I think that my main issue is that Ari, the main protagonist just didn't click with me. Firstly, although she is 13 during the events of the novel, the story is obviously being told by an older version of herself - at least, I assume that that is the case, as it wasn't all that clear. Her narrative voice certainly sounds like an adult (not disimilar, in fact, to that of Louis in Ann Rice's Interview with a Vampire). She is dispassionate in the extreme and seems to be lacking in almost all emotion, despite episodes during the book where she is obviously meant to be confused, angry, joyful or griefstricken. On several occasions, such as her first kiss or a family reunion, she actually says that it is too difficult to explain strong feelings. Perhaps I am missing the point but no, it's not. If you are telling me a story then I don't really want to hear that you can't tell it properly. It makes it really very difficult to empathise with Ari, and therefore hard to care about the journey that she is on. I wondered at several points during the book if we would find out that there was a reason she was so unemotional (perhaps, like Louis, she has been around so long that she can no longer summon excitement for life?), but there was no explanation forth coming.

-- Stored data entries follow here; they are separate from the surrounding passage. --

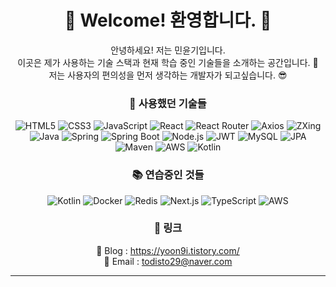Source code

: <div align="center">
  <h1> 👋 Welcome! 환영합니다. 🙌</h1>
</div>

<div align="center">
  안녕하세요! 저는 민윤기입니다. <br>
  이곳은 제가 사용하는 기술 스택과 현재 학습 중인 기술들을 소개하는 공간입니다. 🙂 <br>
  저는 사용자의 편의성을 먼저 생각하는 개발자가 되고싶습니다. 😎
</div>

<div align="center">
  <h3> 🚀 사용했던 기술들 </h3>
</div>

<div align="center">
    <img src="https://img.shields.io/badge/HTML5-E34F26?style=for-the-badge&logo=html5&logoColor=white" alt="HTML5"/>
    <img src="https://img.shields.io/badge/CSS3-1572B6?style=for-the-badge&logo=css3&logoColor=white" alt="CSS3"/>
    <img src="https://img.shields.io/badge/JavaScript-F7E018?style=for-the-badge&logo=javascript&logoColor=black" alt="JavaScript"/>
    <img src="https://img.shields.io/badge/React-61DAFB?style=for-the-badge&logo=react&logoColor=black" alt="React"/>
    <img src="https://img.shields.io/badge/React%20Router-CA4245?style=for-the-badge&logo=react-router&logoColor=white" alt="React Router"/>
    <img src="https://img.shields.io/badge/Axios-5A29E3?style=for-the-badge&logo=axios&logoColor=white" alt="Axios"/>
    <img src="https://img.shields.io/badge/ZXing-31A2AC?style=for-the-badge&logo=barcode&logoColor=white" alt="ZXing"/>
    <img src="https://img.shields.io/badge/Java-007396?style=for-the-badge&logo=java&logoColor=white" alt="Java"/>
    <img src="https://img.shields.io/badge/Spring-6DB33F?style=for-the-badge&logo=spring&logoColor=white" alt="Spring"/>
    <img src="https://img.shields.io/badge/Spring%20Boot-6DB33F?style=for-the-badge&logo=spring-boot&logoColor=white" alt="Spring Boot"/>
    <img src="https://img.shields.io/badge/Node.js-8CC84C?style=for-the-badge&logo=node.js&logoColor=white" alt="Node.js"/>
    <img src="https://img.shields.io/badge/JWT-000000?style=for-the-badge&logo=json-web-tokens&logoColor=white" alt="JWT"/>
    <img src="https://img.shields.io/badge/MySQL-4479A1?style=for-the-badge&logo=mysql&logoColor=white" alt="MySQL"/>
    <img src="https://img.shields.io/badge/JPA-9B8F3F?style=for-the-badge&logo=java&logoColor=white" alt="JPA"/>
    <img src="https://img.shields.io/badge/Maven-C71A36?style=for-the-badge&logo=apache-maven&logoColor=white" alt="Maven"/>
    <img src="https://img.shields.io/badge/AWS-232F3E?style=for-the-badge&logo=amazon-aws&logoColor=white" alt="AWS"/>
    <img src="https://img.shields.io/badge/Kotlin-7F52FF?style=for-the-badge&logo=kotlin&logoColor=white" alt="Kotlin"/>
</div>

<div align="center">
  <h3> 📚 연습중인 것들 </h3>
</div>

<div align="center">
  <img src="https://img.shields.io/badge/Kotlin-7F52FF?style=for-the-badge&logo=kotlin&logoColor=white" alt="Kotlin"/>
  <img src="https://img.shields.io/badge/Docker-2496ED?style=for-the-badge&logo=docker&logoColor=white" alt="Docker"/>
  <img src="https://img.shields.io/badge/Redis-DC382D?style=for-the-badge&logo=redis&logoColor=white" alt="Redis"/>
  <img src="https://img.shields.io/badge/Next.js-000000?style=for-the-badge&logo=nextdotjs&logoColor=white" alt="Next.js"/>
  <img src="https://img.shields.io/badge/TypeScript-3178C6?style=for-the-badge&logo=typescript&logoColor=white" alt="TypeScript"/>
  <img src="https://img.shields.io/badge/AWS-232F3E?style=for-the-badge&logo=amazon-aws&logoColor=white" alt="AWS"/>
</div>

<div align="center">
  <h3> 🔗 링크 </h3>
</div>

<p align="center">
  📖 Blog : <a href="https://yoon9i.tistory.com/">https://yoon9i.tistory.com/</a> <br>
  📧 Email : <a href="mailto:todisto29@naver.com">todisto29@naver.com</a>
</p>

---
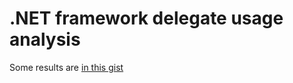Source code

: .NET framework delegate usage analysis
=================================

Some results are [in this gist](https://gist.github.com/alexandrnikitin/4a252a7eff1c34e27166)
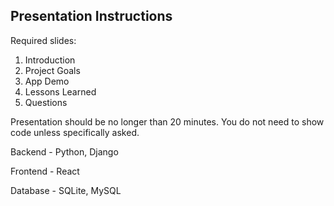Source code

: ## Presentation Instructions

Required slides:
1. Introduction
2. Project Goals
3. App Demo
4. Lessons Learned
5. Questions

Presentation should be no longer than 20 minutes.  You do not need to show code unless specifically asked. 

Backend - Python, Django

Frontend - React

Database - SQLite, MySQL
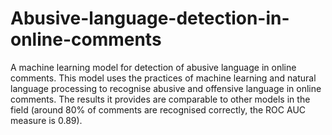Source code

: # Abusive-language-detection-in-online-comments
A machine learning model for detection of abusive language in online comments. This model uses the practices of machine learning and natural language processing to recognise abusive and offensive language in online comments. The results it provides are comparable to other models in the field (around 80% of comments are recognised correctly, the ROC AUC measure is 0.89).
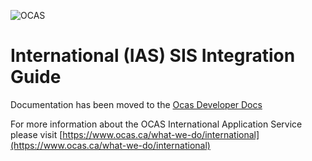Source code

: ![OCAS](https://az184419.vo.msecnd.net/ocas/Attachments/NewItems/ocas-logo_20160913204156_0.png)

International (IAS) SIS Integration Guide
========================================

Documentation has been moved to the [Ocas Developer Docs](https://developer.ocas.ca/international-sis/)

For more information about the OCAS International Application Service please visit
[https://www.ocas.ca/what-we-do/international](https://www.ocas.ca/what-we-do/international)

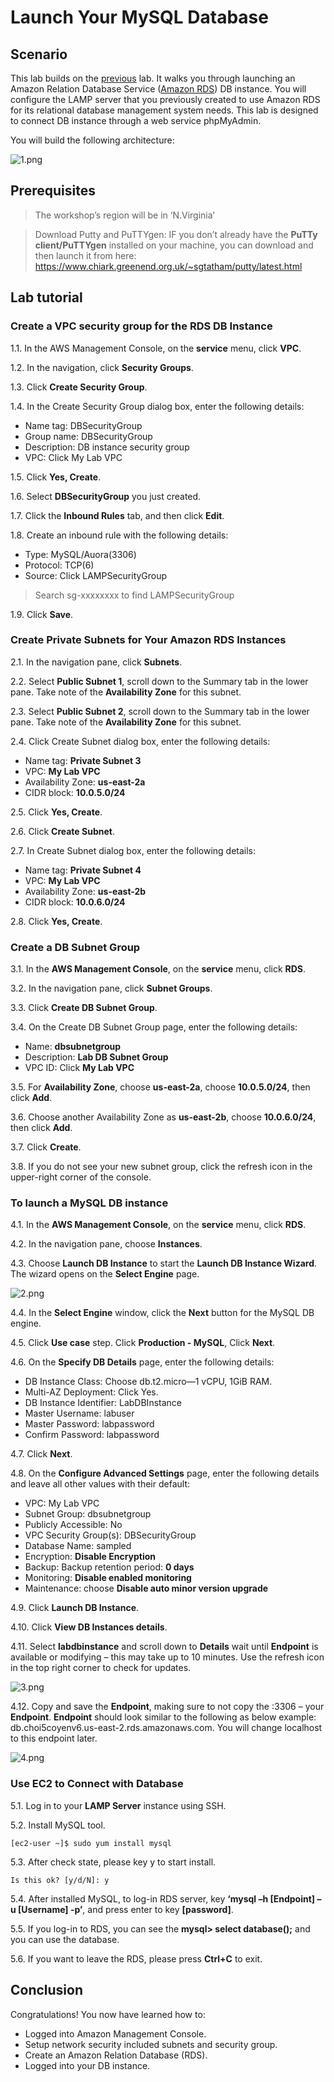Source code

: # Launch Your MySQL Database

## Scenario
This lab builds on the [previous](https://github.com/ecloudvalley/Launch-an-Amazon-EC2-in-LAMP-Environment) lab. It walks you through launching an Amazon Relation Database Service ([Amazon RDS](https://aws.amazon.com/rds/)) DB instance. You will configure the LAMP server that you previously created to use Amazon RDS for its relational database management system needs. This lab is designed to connect DB instance through a web service phpMyAdmin.

You will build the following architecture:

![1.png](/images/1.png)

## Prerequisites
>The workshop’s region will be in ‘N.Virginia’

>Download Putty and PuTTYgen: IF you don’t already have the **PuTTy client/PuTTYgen** installed on your machine, you can download and then launch it from here: https://www.chiark.greenend.org.uk/~sgtatham/putty/latest.html

## Lab tutorial
### Create a VPC security group for the RDS DB Instance
1.1. 	In the AWS Management Console, on the **service** menu, click **VPC**.

1.2. 	In the navigation, click **Security Groups**.

1.3. 	Click **Create Security Group**.

1.4. 	In the Create Security Group dialog box, enter the following details:
* Name tag: DBSecurityGroup
* Group name: DBSecurityGroup
* Description: DB instance security group
* VPC: Click My Lab VPC

1.5. 	Click **Yes, Create**.

1.6. 	Select **DBSecurityGroup** you just created.

1.7. 	Click the **Inbound Rules** tab, and then click **Edit**.

1.8. 	Create an inbound rule with the following details:
* Type: MySQL/Auora(3306)
* Protocol: TCP(6)
* Source: Click LAMPSecurityGroup 
>Search sg-xxxxxxxx to find LAMPSecurityGroup

1.9. 	Click **Save**.

### Create Private Subnets for Your Amazon RDS Instances

2.1. 	In the navigation pane, click **Subnets**.

2.2. 	Select **Public Subnet 1**, scroll down to the Summary tab in the lower pane. Take note of the **Availability Zone** for this subnet.

2.3. 	Select **Public Subnet 2**, scroll down to the Summary tab in the lower pane. Take note of the **Availability Zone** for this subnet.

2.4. 	Click Create Subnet dialog box, enter the following details:
* Name tag: **Private Subnet 3**
* VPC: **My Lab VPC**
* Availability Zone: **us-east-2a**
* CIDR block: **10.0.5.0/24**

2.5. 	Click **Yes, Create**.

2.6. 	Click **Create Subnet**.

2.7. 	In Create Subnet dialog box, enter the following details:
* Name tag: **Private Subnet 4**
* VPC: **My Lab VPC**
* Availability Zone: **us-east-2b**
* CIDR block: **10.0.6.0/24**

2.8. 	Click **Yes, Create**.

### Create a DB Subnet Group

3.1. 	In the **AWS Management Console**, on the **service** menu, click **RDS**.

3.2. 	In the navigation pane, click **Subnet Groups**.

3.3. 	Click **Create DB Subnet Group**.

3.4. 	On the Create DB Subnet Group page, enter the following details:
* Name: **dbsubnetgroup**
* Description: **Lab DB Subnet Group**
* VPC ID: Click **My Lab VPC**

3.5. 	For **Availability Zone**, choose **us-east-2a**, choose **10.0.5.0/24**, then click **Add**.

3.6. 	Choose another Availability Zone as **us-east-2b**, choose **10.0.6.0/24**, then click **Add**.

3.7. 	Click **Create**.

3.8. 	If you do not see your new subnet group, click the refresh icon in the upper-right corner of the console.

### To launch a MySQL DB instance

4.1. 	In the **AWS Management Console**, on the **service** menu, click **RDS**.

4.2. 	In the navigation pane, choose **Instances**.

4.3. 	Choose **Launch DB Instance** to start the **Launch DB Instance Wizard**. The wizard opens on the **Select Engine** page.

![2.png](/images/2.png)

4.4. 	In the **Select Engine** window, click the **Next** button for the MySQL DB engine.

4.5. 	Click **Use case** step. Click **Production - MySQL**, Click **Next**.

4.6. 	On the **Specify DB Details** page, enter the following details:
* DB Instance Class: Choose db.t2.micro—1 vCPU, 1GiB RAM.
* Multi-AZ Deployment: Click Yes.
* DB Instance Identifier: LabDBInstance
* Master Username: labuser
* Master Password: labpassword
* Confirm Password: labpassword

4.7. 	Click **Next**.

4.8. 	On the **Configure Advanced Settings** page, enter the following details and leave all other values with their default:
* VPC: My Lab VPC
* Subnet Group: dbsubnetgroup
* Publicly Accessible: No
* VPC Security Group(s): DBSecurityGroup
* Database Name: sampled
* Encryption: **Disable Encryption**
* Backup: Backup retention period: **0 days**
* Monitoring: **Disable enabled monitoring**
* Maintenance: choose **Disable auto minor version upgrade**

4.9. 	Click **Launch DB Instance**.

4.10. 	Click **View DB Instances details**.

4.11. 	Select **labdbinstance** and scroll down to **Details** wait until **Endpoint** is available or modifying – this may take up to 10 minutes. Use the refresh icon in the top right corner to check for updates.

![3.png](/images/3.png)

4.12. 	Copy and save the **Endpoint**, making sure to not copy the :3306 – your **Endpoint**. **Endpoint** should look similar to the following as below example: db.choi5coyenv6.us-east-2.rds.amazonaws.com. You will change localhost to this endpoint later.

![4.png](/images/4.png)

### Use EC2 to Connect with Database

5.1. 	Log in to your **LAMP Server** instance using SSH.

5.2. 	Install MySQL tool.

    [ec2-user ~]$ sudo yum install mysql

5.3. 	After check state, please key y to start install.
    
    Is this ok? [y/d/N]: y

5.4. 	After installed MySQL, to log-in RDS server, key **‘mysql –h [Endpoint] –u [Username] -p’**, and press enter to key **[password]**.

5.5. 	If you log-in to RDS, you can see the **mysql> select database();** and you can use the database.

5.6. 	If you want to leave the RDS, please press **Ctrl+C** to exit.

## Conclusion

Congratulations! You now have learned how to:
* Logged into Amazon Management Console.
* Setup network security included subnets and security group.
* Create an Amazon Relation Database (RDS).
* Logged into your DB instance.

Ari addresses the reader directly several times during the book which I found disrupted the flow of the story (although the reason for this is explained somewhat at the end). These addresses are usually in the form of asking the reader if they ever felt a certain way or if they had ever had a certain thing happen to them. I felt like I was reading study guide questions - as though I was being prompted to come up with essay answers based on the book. It really didn't work for me here and I think in general that asking your reader questions is quite a difficult thing to pull off (although is done with great aplomb in Daniel Handler's Basic Eight).


Other characters in the book are mainly in the peripheral. I quite liked Ari's father, Raphael, who was an interesting enigma - the more we learnt about him the more I wanted to know (which is the only reason I continued reading, to be honest). Later, some really interesting characters are introduced who have plenty of depth and warmth. This bothered me, as it only seemed to highlight how two dimensional and emotionless the main protagonist was. There is also a love interest who features barely at all. I have no idea why he is included in the story, other than it seems an obligatory plot point in most YA paranormal stories at the moment. In this case, the romance fell completely flat.


I do understand that this is the start of a series and that many of the questions that I have with this book may be in place for reasons that are yet to be revealed. I'm afraid that for me, these questions will have to remain unanswered as I have absolutely no inclination to read anything more about Ari or the Society of S.


I would be really interested to hear from anyone who has read this book and enjoyed it as I am concerned that I have just missed the point completely and am not "getting" it... I have a suspicion that this may be the case (I just can't believe that Ari is written this way unintentionally) so all comments welcome!

3 comments:

Lauren said...

I read this one quite some time ago, and I did enjoy it. I don't remember a huge amount of detail but I know I liked the atmosphere and I'm pretty sure the 'detached' feeling was part of that for me. This review has made me want to go back and read it again, mainly to look at the book with a more critical eye and see if I still feel the same way about it.

Ella Press said...

I'm sorry you didn't like it.
I've had it in my Wish List for some time now, but the main reason I love Paranormal is because of the mystery and constant action, and this sounds a bit blah to me right now. I'd love to read other reviews.

Splendibird said...

Yeah, I'm sorry I didn't like it too! I really wanted to. I just didn't like the main character and that kind of ruined the whole thing. At the moment I still feel irritated thinking about her but I am tempted to give it a wee while and then try the next book. I read some reviews on Goodreads and there are some that love it and some that felt the same as I did, so absolutely give it a go!